Even more recently — just two, three, four years ago — an even more disgusting barrage of hate was shot at trans people testifying at the legislature’s hearings on a transgender rights law. One Kris Mineau, a name for us all to remember as we remember segregationists and anti-Semites, led a pressure group that captured the votes of 32 of 33 GOP house members in opposing the transgender rights law that was enacted. that same 32 even wrote an open letter to the Governor asking that the new law not be enforced.
The hate did not end there. this winter our state’s GOP state committee adopted a platform — the vote was reportedly 56 to 12 — affirming “traditional marriage.’ Of transgender rights, it said nothing : because the state committee does not accord trans people any such rights.
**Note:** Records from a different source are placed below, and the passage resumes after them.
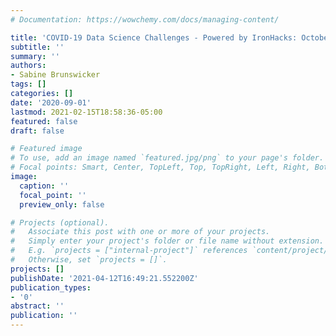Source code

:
 ```yaml
---
# Documentation: https://wowchemy.com/docs/managing-content/

title: 'COVID-19 Data Science Challenges - Powered by IronHacks: October 2020 Announcement'
subtitle: ''
summary: ''
authors:
- Sabine Brunswicker
tags: []
categories: []
date: '2020-09-01'
lastmod: 2021-02-15T18:58:36-05:00
featured: false
draft: false

# Featured image
# To use, add an image named `featured.jpg/png` to your page's folder.
# Focal points: Smart, Center, TopLeft, Top, TopRight, Left, Right, BottomLeft, Bottom, BottomRight.
image:
  caption: ''
  focal_point: ''
  preview_only: false

# Projects (optional).
#   Associate this post with one or more of your projects.
#   Simply enter your project's folder or file name without extension.
#   E.g. `projects = ["internal-project"]` references `content/project/deep-learning/index.md`.
#   Otherwise, set `projects = []`.
projects: []
publishDate: '2021-04-12T16:49:21.552200Z'
publication_types:
- '0'
abstract: ''
publication: ''
---
```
Yes, the Chairman of the state GOP, Kirsten Hughes, rejected the platform. And Charlie Baker and Karyn Polito, running for governor and lieutenant governor, have made it known in the most definite words and ways available, their full embrace, legally and otherwise, of gay, lesbian, and trans people. Yet it was depressing that Baker and Polito felt the need to do so — though clearly they did have to.
But things in this arena have changed almost day by day. Six months ago, a gay GOP candidate was thought bold simply to be openly gay. Now, Richard Tisei, running for Congress in the 6th District, posts a campaign ad featuring his husband, Bernie Starr. Tisei stole the show at Salem Go out Loud’s equality Forum on Friday night — how could he not ? And in attendance were GOP activists long known to me, men and women who would not that long ago have avoided such a venue for such a purpose.
The state’s GOP is even becoming trans friendly. It helps that there is at least one totally public trans person among its activists. I think, in fact, that the smartest GOP activists are glad to know that their ranks include a public tranny. They know that today inclusion is the dynamic, trans the thing to be — Laverne Cox of “Orange Is the New black” really has tipped the point; but this point had already been surging even without her, as drag shows become the rage — drag kids the fad — in every city, town, suburb, and burg of our state.
Gender and sexual preference remain huge issues for people living with them; but today they’re no more a matter for legal or social exclusion than a teenager’s acne or a young adult’s loss of a limb or lung. We’ve learned to live with people as they are, not just as they are supposed to be; and that’s a good thing, a very VERY good thing indeed.